3.3 Statement by directors
Between the date of passing of the special resolution and it being sent to Companies House, the directors must sign a statement confirming compliance with the statutory requirements as follows:
• the solvency statement was made not more than 15 days before the date on which the special resolution was passed, and
• the solvency statement was circulated with the written resolution OR made available for inspection at the general meeting.


3.4 Memorandum of capital
A memorandum of capital must be sent to Companies House which sets out:
• the amount of the company’s share capital (as reduced),
• the number of shares into which the reduced share capital is divided and their nominal value, and
• the amount deemed to be paid up on each share in the reduced share capital at the date the memorandum of capital is registered.

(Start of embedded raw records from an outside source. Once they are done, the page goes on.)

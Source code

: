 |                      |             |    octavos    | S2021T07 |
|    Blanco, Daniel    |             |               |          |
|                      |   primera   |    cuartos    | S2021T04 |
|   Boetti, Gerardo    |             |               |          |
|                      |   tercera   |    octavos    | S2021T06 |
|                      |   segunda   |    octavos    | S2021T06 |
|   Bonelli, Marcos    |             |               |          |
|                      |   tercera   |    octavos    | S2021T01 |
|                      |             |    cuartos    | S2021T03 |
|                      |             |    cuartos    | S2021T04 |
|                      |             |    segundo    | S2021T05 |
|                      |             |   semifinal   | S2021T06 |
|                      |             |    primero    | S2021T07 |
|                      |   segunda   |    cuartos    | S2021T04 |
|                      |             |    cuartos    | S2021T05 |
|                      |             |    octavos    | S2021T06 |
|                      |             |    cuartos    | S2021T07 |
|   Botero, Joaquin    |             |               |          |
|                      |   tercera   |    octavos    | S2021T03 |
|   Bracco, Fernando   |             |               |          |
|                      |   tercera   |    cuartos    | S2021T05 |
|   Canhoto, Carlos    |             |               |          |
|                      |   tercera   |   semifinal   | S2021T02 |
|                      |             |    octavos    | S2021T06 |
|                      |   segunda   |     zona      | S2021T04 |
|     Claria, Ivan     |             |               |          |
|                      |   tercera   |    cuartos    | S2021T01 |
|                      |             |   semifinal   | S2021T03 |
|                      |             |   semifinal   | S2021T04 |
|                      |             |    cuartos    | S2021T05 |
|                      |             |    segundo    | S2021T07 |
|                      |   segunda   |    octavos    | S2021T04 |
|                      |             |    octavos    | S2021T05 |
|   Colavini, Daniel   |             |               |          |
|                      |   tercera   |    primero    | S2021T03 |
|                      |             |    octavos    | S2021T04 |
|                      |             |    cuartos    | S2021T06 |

3.5 Alteration to the company’s memorandum of association
The revised memorandum of association of the company must be filed at Companies House showing the reduction in the amount of the share capital and in shares.


4 What needs to be registered at Companies House?

All the documents listed above must be delivered to Companies House within 15 days of the passing of the shareholders resolution and the reduction of share capital will take effect on the date that the documents are registered by Companies House. It is not possible for the special resolution to provide that the reduction of share capital takes effect at a later date. Note that Companies House can take up to 7 working days to register the documents.


5 How is the reserve created by the share capital reduction treated?

Any reserve that arises from a reduction of share capital using the Solvency Statement Procedure (subject to any contrary provision contained in the special resolution or the company’s constitutional documents) is distributable and, therefore, may be treated as a distributable reserve and is treated as a realised profit under Part 23 CA 2006.

A company may have capital which is surplus to its requirements and which it therefore wishes to return to shareholders. The Solvency Statement Procedure can also be used in such instances: a reduction of share capital will not give rise to a reserve (whether distributable or otherwise) if it is structured as a direct return of capital to shareholders for example by cancelling some shares entirely or by reducing the nominal value of each share and paying the difference between the original nominal value and the reduced nominal value to the affected shareholders.

Furthermore a distributable reserve arising on a reduction of share capital using the Solvency Statement Procedure does not necessarily need to be distributed to shareholders: where a company has a deficit on its profit and less account and a reduction of share capital using the Solvency Statement Procedure creates a distributable reserve, this reserve may be used to offset or reduce such deficit.